City transportation planners and a consultant have begun to lay the groundwork this month for an innovative new approach for transportation solutions to accommodate more housing development.
All throughout the City, developers from Mellon Bank to Encore Boston Harbor have been required, or have decided on their own, to provide shuttles to public transit hubs and parking lots for their employees. Many of those shuttles operate in a silo on their own, passing by one another and going to the same destination oftentimes. Meanwhile, a plethora of new large developments are likely going to have to contribute in some way to transit solutions – perhaps with their own shuttles or measures to combat potential gridlock.
City Planner Jay Monty said they have begun to see the light – in so speaking as the City and developers could coordinate their efforts and create a new cooperative that shares those resources.
Instead of separate shuttles running side by side to the same places, they would be the same shuttles funded by developers in an association coordinated by the City. The infant organization is being dubbed the Everett Transit Management Association.
“We want all developers to get on board with this and to pool the resources for one organization instead of several,” he said. “They will pay into this public-private organization. They will maintain it and if there is a shuttle, they would monitor it. It makes sense for us and would help everyone get better value. It would be five developers sharing a shuttle instead of five different shuttles.”
It would likely be something that would be required of about every development that would come to the City seeking approvals in the future, Monty said.
Consultant Northease has been canvassing the City to talk to employers and developers, and existing developments about the idea. The consultant has been gauging interest and selling the idea and trying to develop a working business model.
“It’s a year or more before it’s running, but at the same time any new development is a year or more away too from operating,” he said. “You have to time it so we’re not getting if off the ground too soon and also not getting it started too late so we have to sell it mid-stream.”
Mayor Carlo DeMaria said the idea fits into a larger legislative goal he has, to pass a Transportation Demand Management ordinance (TDM) that allows more development by right in exchange for participating in things like the TMA and parking sticker program restrictions.
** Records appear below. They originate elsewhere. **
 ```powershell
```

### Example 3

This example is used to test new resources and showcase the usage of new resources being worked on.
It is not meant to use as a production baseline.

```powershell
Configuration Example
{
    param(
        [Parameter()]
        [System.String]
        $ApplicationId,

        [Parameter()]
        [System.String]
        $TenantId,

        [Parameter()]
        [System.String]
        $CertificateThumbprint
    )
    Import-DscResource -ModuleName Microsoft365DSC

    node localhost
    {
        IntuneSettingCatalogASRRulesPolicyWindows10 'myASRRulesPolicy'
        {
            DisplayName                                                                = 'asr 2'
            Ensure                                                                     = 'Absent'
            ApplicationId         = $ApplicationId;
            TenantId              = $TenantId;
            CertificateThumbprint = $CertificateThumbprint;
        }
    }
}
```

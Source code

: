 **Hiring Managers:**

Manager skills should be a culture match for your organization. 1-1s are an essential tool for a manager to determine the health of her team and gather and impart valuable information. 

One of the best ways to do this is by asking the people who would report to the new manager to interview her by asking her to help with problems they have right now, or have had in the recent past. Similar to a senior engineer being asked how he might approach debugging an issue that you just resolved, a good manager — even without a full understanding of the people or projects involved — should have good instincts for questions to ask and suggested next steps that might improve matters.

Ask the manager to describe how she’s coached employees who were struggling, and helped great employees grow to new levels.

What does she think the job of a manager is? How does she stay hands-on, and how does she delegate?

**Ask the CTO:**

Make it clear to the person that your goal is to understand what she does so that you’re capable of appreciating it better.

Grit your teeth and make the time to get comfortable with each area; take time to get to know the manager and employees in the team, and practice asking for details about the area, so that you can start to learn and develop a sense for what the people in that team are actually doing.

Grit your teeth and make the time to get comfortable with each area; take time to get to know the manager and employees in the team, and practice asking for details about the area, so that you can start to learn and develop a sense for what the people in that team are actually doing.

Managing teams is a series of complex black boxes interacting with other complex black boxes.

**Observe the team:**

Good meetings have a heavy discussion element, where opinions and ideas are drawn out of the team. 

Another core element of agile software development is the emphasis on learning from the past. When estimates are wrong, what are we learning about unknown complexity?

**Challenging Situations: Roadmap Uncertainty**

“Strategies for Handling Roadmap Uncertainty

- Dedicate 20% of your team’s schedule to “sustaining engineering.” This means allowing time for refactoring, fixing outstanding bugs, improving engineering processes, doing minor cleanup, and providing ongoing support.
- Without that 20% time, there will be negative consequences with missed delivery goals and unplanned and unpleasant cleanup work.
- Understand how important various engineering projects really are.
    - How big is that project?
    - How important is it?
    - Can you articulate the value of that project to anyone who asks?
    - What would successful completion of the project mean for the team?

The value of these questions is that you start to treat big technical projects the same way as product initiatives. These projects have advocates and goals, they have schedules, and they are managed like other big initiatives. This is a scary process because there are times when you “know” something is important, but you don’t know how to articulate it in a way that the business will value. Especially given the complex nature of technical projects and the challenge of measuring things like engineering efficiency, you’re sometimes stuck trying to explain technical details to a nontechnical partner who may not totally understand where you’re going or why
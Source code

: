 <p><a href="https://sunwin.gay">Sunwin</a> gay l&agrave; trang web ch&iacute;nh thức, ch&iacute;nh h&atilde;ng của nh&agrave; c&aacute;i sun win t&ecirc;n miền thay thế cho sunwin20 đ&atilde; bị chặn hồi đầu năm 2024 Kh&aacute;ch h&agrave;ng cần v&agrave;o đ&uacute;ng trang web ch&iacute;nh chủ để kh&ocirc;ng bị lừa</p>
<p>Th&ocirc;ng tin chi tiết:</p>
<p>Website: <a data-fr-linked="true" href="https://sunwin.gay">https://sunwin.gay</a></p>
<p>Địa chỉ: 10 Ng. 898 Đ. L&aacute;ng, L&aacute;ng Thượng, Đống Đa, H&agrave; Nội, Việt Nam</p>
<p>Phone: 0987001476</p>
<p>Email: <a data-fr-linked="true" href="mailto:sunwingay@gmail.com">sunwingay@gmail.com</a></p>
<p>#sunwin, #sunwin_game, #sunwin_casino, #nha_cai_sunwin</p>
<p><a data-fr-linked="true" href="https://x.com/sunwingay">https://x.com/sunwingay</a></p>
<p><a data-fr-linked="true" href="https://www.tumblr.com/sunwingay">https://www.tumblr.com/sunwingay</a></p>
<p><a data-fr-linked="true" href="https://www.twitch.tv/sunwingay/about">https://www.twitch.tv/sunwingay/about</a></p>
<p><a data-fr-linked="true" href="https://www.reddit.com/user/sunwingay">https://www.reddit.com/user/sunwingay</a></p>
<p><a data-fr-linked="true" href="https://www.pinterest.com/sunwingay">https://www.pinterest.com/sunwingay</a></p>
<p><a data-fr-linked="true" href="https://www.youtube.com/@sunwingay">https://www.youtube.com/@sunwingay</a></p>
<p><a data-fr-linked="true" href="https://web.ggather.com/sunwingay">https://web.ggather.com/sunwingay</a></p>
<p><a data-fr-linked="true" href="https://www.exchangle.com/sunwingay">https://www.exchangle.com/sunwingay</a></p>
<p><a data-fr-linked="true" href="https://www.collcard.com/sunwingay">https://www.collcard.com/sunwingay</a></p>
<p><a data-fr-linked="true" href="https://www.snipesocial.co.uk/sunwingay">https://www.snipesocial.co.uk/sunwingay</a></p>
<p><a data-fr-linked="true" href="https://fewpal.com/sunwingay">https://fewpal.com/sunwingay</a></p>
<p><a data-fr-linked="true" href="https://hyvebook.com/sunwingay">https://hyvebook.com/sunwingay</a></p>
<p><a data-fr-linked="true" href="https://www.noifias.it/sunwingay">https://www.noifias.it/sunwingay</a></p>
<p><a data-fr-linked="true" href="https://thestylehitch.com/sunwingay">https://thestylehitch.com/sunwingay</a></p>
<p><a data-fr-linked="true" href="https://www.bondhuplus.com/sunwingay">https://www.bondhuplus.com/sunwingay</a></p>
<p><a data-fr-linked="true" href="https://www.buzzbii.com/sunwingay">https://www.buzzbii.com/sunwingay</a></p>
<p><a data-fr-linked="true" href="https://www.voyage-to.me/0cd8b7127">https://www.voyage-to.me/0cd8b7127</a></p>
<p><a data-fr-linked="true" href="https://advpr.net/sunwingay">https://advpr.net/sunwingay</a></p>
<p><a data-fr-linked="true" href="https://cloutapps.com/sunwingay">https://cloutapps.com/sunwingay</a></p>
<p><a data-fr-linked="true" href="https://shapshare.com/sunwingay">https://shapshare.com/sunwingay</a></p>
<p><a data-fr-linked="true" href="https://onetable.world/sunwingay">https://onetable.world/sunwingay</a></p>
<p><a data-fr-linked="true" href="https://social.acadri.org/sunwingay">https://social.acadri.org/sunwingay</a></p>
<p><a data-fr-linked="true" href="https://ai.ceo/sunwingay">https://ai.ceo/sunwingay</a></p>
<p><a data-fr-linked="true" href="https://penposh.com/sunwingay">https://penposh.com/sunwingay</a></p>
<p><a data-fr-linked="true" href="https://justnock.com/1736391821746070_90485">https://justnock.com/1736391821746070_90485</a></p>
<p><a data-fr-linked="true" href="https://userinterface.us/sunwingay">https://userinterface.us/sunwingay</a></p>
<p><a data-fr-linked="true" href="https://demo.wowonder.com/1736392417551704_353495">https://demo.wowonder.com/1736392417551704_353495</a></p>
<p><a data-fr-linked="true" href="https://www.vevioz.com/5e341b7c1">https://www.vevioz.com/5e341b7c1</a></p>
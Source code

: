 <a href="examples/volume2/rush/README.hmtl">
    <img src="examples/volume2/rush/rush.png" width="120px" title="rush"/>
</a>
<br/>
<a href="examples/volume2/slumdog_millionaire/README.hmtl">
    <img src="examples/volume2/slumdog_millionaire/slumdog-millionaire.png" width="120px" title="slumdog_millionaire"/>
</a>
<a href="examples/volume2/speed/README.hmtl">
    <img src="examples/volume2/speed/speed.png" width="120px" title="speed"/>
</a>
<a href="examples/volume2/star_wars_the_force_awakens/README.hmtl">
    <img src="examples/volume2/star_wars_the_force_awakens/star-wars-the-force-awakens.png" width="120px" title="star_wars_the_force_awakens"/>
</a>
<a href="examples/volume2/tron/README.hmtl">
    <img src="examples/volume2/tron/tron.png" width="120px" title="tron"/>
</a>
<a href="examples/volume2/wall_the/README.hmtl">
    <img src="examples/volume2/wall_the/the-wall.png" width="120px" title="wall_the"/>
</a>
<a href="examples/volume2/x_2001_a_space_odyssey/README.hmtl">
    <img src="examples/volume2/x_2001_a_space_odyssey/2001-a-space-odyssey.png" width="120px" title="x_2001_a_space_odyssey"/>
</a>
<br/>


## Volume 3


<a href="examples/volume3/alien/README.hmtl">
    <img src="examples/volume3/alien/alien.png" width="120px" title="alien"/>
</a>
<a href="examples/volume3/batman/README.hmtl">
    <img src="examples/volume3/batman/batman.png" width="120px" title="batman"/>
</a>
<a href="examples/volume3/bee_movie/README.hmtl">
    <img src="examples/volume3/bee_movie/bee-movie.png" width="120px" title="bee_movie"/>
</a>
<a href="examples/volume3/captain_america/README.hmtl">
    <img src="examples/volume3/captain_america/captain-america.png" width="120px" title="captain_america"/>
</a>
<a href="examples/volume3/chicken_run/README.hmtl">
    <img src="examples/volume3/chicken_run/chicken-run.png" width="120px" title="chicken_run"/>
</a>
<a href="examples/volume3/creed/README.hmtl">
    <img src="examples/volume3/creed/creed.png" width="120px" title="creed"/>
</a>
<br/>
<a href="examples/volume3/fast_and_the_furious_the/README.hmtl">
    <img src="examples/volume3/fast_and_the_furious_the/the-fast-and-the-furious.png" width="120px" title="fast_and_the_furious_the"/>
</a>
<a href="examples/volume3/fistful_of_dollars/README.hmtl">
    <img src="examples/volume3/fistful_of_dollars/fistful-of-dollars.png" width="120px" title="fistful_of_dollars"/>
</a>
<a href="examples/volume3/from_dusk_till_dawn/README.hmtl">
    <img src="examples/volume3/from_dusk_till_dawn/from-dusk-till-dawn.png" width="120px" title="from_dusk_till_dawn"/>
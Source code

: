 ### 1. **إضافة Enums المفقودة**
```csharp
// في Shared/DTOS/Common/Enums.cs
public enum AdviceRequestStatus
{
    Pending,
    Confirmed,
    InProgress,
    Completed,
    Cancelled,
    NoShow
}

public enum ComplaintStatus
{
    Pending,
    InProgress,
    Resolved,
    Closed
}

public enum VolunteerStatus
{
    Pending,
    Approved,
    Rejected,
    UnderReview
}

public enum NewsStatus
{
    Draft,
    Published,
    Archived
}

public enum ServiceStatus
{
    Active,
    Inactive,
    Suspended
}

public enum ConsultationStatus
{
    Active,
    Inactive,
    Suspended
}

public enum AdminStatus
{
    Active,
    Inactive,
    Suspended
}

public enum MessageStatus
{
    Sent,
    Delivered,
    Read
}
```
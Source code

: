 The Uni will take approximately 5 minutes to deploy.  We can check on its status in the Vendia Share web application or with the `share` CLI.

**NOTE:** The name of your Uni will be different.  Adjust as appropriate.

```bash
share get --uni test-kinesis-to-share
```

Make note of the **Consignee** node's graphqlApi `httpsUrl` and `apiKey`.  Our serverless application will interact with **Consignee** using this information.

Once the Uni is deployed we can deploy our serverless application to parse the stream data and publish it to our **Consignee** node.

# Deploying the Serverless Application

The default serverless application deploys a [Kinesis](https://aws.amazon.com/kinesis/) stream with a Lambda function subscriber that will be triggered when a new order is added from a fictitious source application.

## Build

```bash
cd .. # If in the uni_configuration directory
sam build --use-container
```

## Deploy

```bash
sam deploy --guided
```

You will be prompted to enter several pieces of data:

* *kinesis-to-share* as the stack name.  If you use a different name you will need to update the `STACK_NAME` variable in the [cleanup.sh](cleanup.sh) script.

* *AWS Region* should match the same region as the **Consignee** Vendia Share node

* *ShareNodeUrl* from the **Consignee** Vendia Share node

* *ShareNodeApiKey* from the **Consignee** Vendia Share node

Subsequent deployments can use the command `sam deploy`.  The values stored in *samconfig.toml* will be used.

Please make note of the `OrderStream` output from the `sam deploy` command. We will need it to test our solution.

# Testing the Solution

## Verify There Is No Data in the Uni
That would allow them to pick from an a la carte menu of options to mitigate parking and traffic in exchange for bypassing the ZBA process.
“The TDM ordinance provides a structure in which the City can reduce the transportation impact of a development while guiding the developer towards effective and reliable means of providing mobility to their residents,” he said. “TDM is not new or novel. Some of our neighboring communities, who we look to as examples, have effectively used TDM to hold flat, or even reduce total vehicle trips in a neighborhood even as millions, yes millions, of square feet of new development took place. As we look to solve our housing affordability crisis, our environmental crisis and our transportation crisis, passing a Transportation Demand Management ordinance is must.”
DeMaria said he is currently crafting that new zoning ordinance, and plans to present it to the City Council within the next two months.